Red or blue ribbon? The red is too gaudy, the blue however, matches the marble urn, its veins a light shade of grey. It’s a hot day to be back at the crematorium, but this time we are in a private room. Femur, pelvis, flecks of skull—father’s remains are served in a silver tray. In true hierarchical fashion, the eldest is invited for first dips. Clumsy chopsticks pick on calcium bits—curses befall the descendant who drops her father’s bones.
When the urn is filled, the man pushes them in with a pestle, pours more bones inside until the silver tray is empty. It’s a hot day to be at the crematorium, and there are no windows in this bone-crushing room. He pours a sweet fragrance, like oil into an alabaster jar. He closes the lid, and I see a sweat drip from his temple. He ties a perfect bow, snips off the extra edges. I sign a piece of paper, yes, sir, this is the remains of my father. When we leave, my cousin sees me put the excess ribbons into my pockets.
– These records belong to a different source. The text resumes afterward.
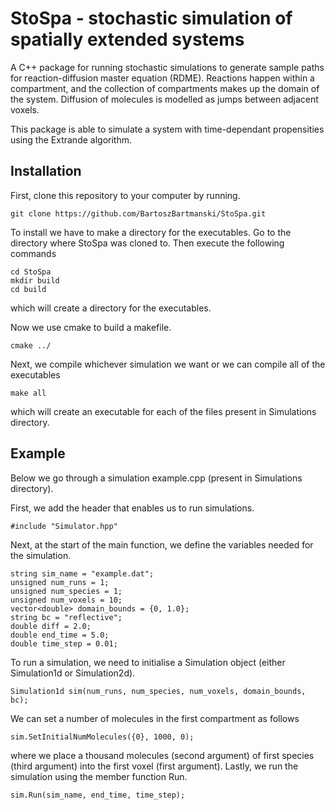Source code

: # StoSpa - stochastic simulation of spatially extended systems

A C++ package for running stochastic simulations to generate sample paths 
for reaction-diffusion master equation (RDME). Reactions happen within a compartment,
and the collection of compartments makes up the domain of the system. Diffusion of 
molecules is modelled as jumps between adjacent voxels.

This package is able to simulate a system with time-dependant propensities
using the Extrande algorithm.

## Installation

First, clone this repository to your computer by running.
```
git clone https://github.com/BartoszBartmanski/StoSpa.git
```

To install we have to make a directory for the executables. Go to the directory
where StoSpa was cloned to. Then execute the following commands
```
cd StoSpa
mkdir build
cd build
```
which will create a directory for the executables.

Now we use cmake to build a makefile.
```
cmake ../
```
Next, we compile whichever simulation we want or we can compile all of the executables
```
make all
```
which will create an executable for each of the files present in Simulations directory.


## Example

Below we go through a simulation example.cpp (present in Simulations directory).

First, we add the header that enables us to run simulations.
```
#include "Simulator.hpp"
```
Next, at the start of the main function, we define the variables needed 
for the simulation.
```
string sim_name = "example.dat";
unsigned num_runs = 1;
unsigned num_species = 1;
unsigned num_voxels = 10;
vector<double> domain_bounds = {0, 1.0};
string bc = "reflective";
double diff = 2.0;
double end_time = 5.0;
double time_step = 0.01;
```
To run a simulation, we need to initialise a Simulation object (either 
Simulation1d or Simulation2d).
```
Simulation1d sim(num_runs, num_species, num_voxels, domain_bounds, bc);
```
We can set a number of molecules in the first compartment as follows
```
sim.SetInitialNumMolecules({0}, 1000, 0);
```
where we place a thousand molecules (second argument) of first species (third argument) 
into the first voxel (first argument).
Lastly, we run the simulation using the member function Run.
```
sim.Run(sim_name, end_time, time_step);
```



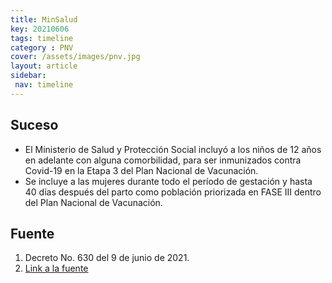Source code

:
 ```yaml
---
title: MinSalud
key: 20210606
tags: timeline
category : PNV
cover: /assets/images/pnv.jpg
layout: article
sidebar:
 nav: timeline
---
```


## Suceso
- El Ministerio de Salud y Protección Social incluyó a los niños de 12 años en adelante con alguna comorbilidad, para ser inmunizados contra Covid-19 en la Etapa 3 del Plan Nacional de Vacunación.
- Se incluye a las mujeres durante todo el período de gestación y hasta 40 días después del parto como población priorizada en FASE III dentro del Plan Nacional de Vacunación.
## Fuente
1. Decreto No. 630 del 9 de junio de 2021.
2. [Link a la fuente](https://bogota.gov.co/mi-ciudad/salud/si-estoy-en-embarazo-puedo-aplicarme-la-vacuna-contra-el-covid)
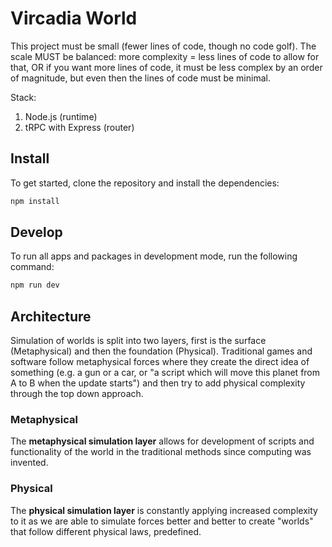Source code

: # Vircadia World

This project must be small (fewer lines of code, though no code golf). The scale MUST be balanced: more complexity = less lines of code to allow for that, OR if you want more lines of code, it must be less complex by an order of magnitude, but even then the lines of code must be minimal.

Stack:

1. Node.js (runtime)
1. tRPC with Express (router)

## Install

To get started, clone the repository and install the dependencies:

```sh
npm install
```

## Develop

To run all apps and packages in development mode, run the following command:

```sh
npm run dev
```

## Architecture

Simulation of worlds is split into two layers, first is the surface (Metaphysical) and then the foundation (Physical). Traditional games and software follow metaphysical forces where they create the direct idea of something (e.g. a gun or a car, or "a script which will move this planet from A to B when the update starts") and then try to add physical complexity through the top down approach.

### Metaphysical

The **metaphysical simulation layer** allows for development of scripts and functionality of the world in the traditional methods since computing was invented.

### Physical

The **physical simulation layer** is constantly applying increased complexity to it as we are able to simulate forces better and better to create "worlds" that follow different physical laws, predefined.
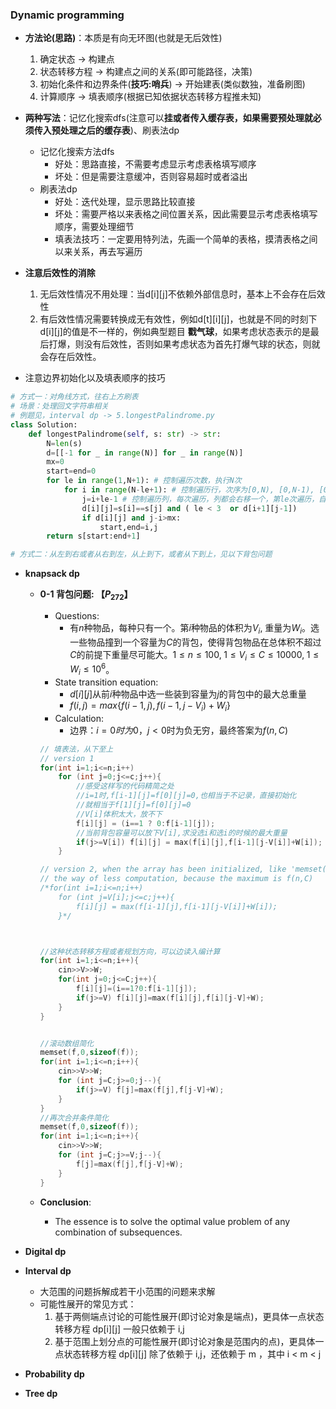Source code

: ### Dynamic programming
* **方法论(思路)**：本质是有向无环图(也就是无后效性)
    1. 确定状态 -> 构建点
    2. 状态转移方程 -> 构建点之间的关系(即可能路径，决策)
    3. 初始化条件和边界条件(**技巧:哨兵**) -> 开始建表(类似数独，准备刷图)
    4. 计算顺序 -> 填表顺序(根据已知依据状态转移方程推未知)

* **两种写法**：记忆化搜索dfs(注意可以**挂或者传入缓存表，如果需要预处理就必须传入预处理之后的缓存表**)、刷表法dp
    * 记忆化搜索方法dfs
        * 好处：思路直接，不需要考虑显示考虑表格填写顺序
        * 坏处：但是需要注意缓冲，否则容易超时或者溢出
    * 刷表法dp
        * 好处：迭代处理，显示思路比较直接
        * 坏处：需要严格以来表格之间位置关系，因此需要显示考虑表格填写顺序，需要处理细节
        * 填表法技巧：一定要用特列法，先画一个简单的表格，摸清表格之间以来关系，再去写遍历

* **注意后效性的消除**
    1. 无后效性情况不用处理：当d[i][j]不依赖外部信息时，基本上不会存在后效性
    2. 有后效性情况需要转换成无有效性，例如d[t][i][j]，也就是不同的时刻下 d[i][j]的值是不一样的，例如典型题目 **戳气球**，如果考虑状态表示的是最后打爆，则没有后效性，否则如果考虑状态为首先打爆气球的状态，则就会存在后效性。

* 注意边界初始化以及填表顺序的技巧
```python
# 方式一：对角线方式，往右上方刷表
# 场景：处理回文字符串相关
# 例题见，interval dp -> 5.longestPalindrome.py
class Solution:
    def longestPalindrome(self, s: str) -> str:
        N=len(s)
        d=[[-1 for _ in range(N)] for _ in range(N)]
        mx=0
        start=end=0
        for le in range(1,N+1): # 控制遍历次数，执行N次
            for i in range(N-le+1): # 控制遍历行，次序为[0,N), [0,N-1), [0,N-2),..., [0,1), 同样是 N 次
                j=i+le-1 # 控制遍历列，每次遍历，列都会右移一个，第le次遍历，自然右移le，但是 j 得从i位置开始，因此自然得初始为 i+le-1 (否则j就从i右边第一个下标开始了)
                d[i][j]=s[i]==s[j] and ( le < 3  or d[i+1][j-1])
                if d[i][j] and j-i>mx:
                    start,end=i,j
        return s[start:end+1]

# 方式二：从左到右或者从右到左，从上到下，或者从下到上，见以下背包问题
```

* __knapsack dp__
    * __0-1 背包问题: 【$P_{272}$】__
        * Questions: 
            * 有$n$种物品，每种只有一个。第$i$种物品的体积为$V_{i}$, 重量为$W_i$。选一些物品撞到一个容量为$C$的背包，使得背包物品在总体积不超过$C$的前提下重量尽可能大。$1\le{n}\le{100},\;1\le{V_i}\le{C}\le10000,\;1\le{W_i}\le{10^6}$。
        * State transition equation: 
            * $d[i][j]$从前$i$种物品中选一些装到容量为$j$的背包中的最大总重量
            * $f(i,j)=max\{f(i-1,j),f(i-1,j-V_i)+W_i\}$
        * Calculation:
            * 边界：$i=0时为0$，$j\lt{0}$时为负无穷，最终答案为$f(n,C)$

        ```C++
        // 填表法，从下至上
        // version 1
        for(int i=1;i<=n;i++)
            for (int j=0;j<=c;j++){
                //感受这样写的代码精简之处
                //i=1时,f[i-1][j]=f[0][j]=0,也相当于不记录，直接初始化
                //就相当于f[1][j]=f[0][j]=0
                //V[i]体积太大，放不下
                f[i][j] = (i==1 ? 0:f[i-1][j]); 
                //当前背包容量可以放下V[i],求没选i和选i的时候的最大重量
                if(j>=V[i]) f[i][j] = max(f[i][j],f[i-1][j-V[i]]+W[i]);
            }

        // version 2, when the array has been initialized, like 'memset()'
        // the way of less computation, because the maximum is f(n,C)
        /*for(int i=1;i<=n;i++)
            for (int j=V[i];j<=c;j++){
                f[i][j] = max(f[i-1][j],f[i-1][j-V[i]]+W[i]);
            }*/

        
        
        //这种状态转移方程或者规划方向，可以边读入编计算
        for(int i=1;i<=n;i++){
            cin>>V>>W;
            for(int j=0;j<=C;j++){
                f[i][j]=(i==1?0:f[i-1][j]);
                if(j>=V) f[i][j]=max(f[i][j],f[i][j-V]+W);
            }
        }
        

        //滚动数组简化
        memset(f,0,sizeof(f));
        for(int i=1;i<=n;i++){
            cin>>V>>W;
            for (int j=C;j>=0;j--){
                if(j>=V) f[j]=max(f[j],f[j-V]+W);
            }
        }
        //再次合并条件简化
        memset(f,0,sizeof(f));
        for(int i=1;i<=n;i++){
            cin>>V>>W;
            for (int j=C;j>=V;j--){
                f[j]=max(f[j],f[j-V]+W);
            }
        }
        ```
    * __Conclusion__:
        * The essence is to solve the optimal value problem of any combination of subsequences.

* __Digital dp__
* __Interval dp__
    * 大范围的问题拆解成若干小范围的问题来求解
    * 可能性展开的常见方式：
        1. 基于两侧端点讨论的可能性展开(即讨论对象是端点)，更具体一点状态转移方程 dp[i][j] 一般只依赖于 i,j
        2. 基于范围上划分点的可能性展开(即讨论对象是范围内的点)，更具体一点状态转移方程 dp[i][j] 除了依赖于 i,j，还依赖于 m ，其中 i < m < j
* __Probability dp__
* __Tree dp__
The mason is waiting at the Protestant Cemetery and our father is no longer human. He is now in a jar and L245 is a box, identical to the four hundred others on his block. (My mother booked hers at L244.) It could be a PO Box—for letters to heaven, or a safe deposit box for jewelry and for ashes. For here is our father, a man whom we treasured.
In goes the urn, with a pair of beloved spectacles. It’s clean and with no clutter, just the way he would have liked it. And now it rains after five days of sweltering heat. The heavens are rejoicing, even as the living begins for those who are left behind. You see, I had never seen a dead body until the day my father died. Now there’s no reason to cry, for today “you will be with me in paradise.”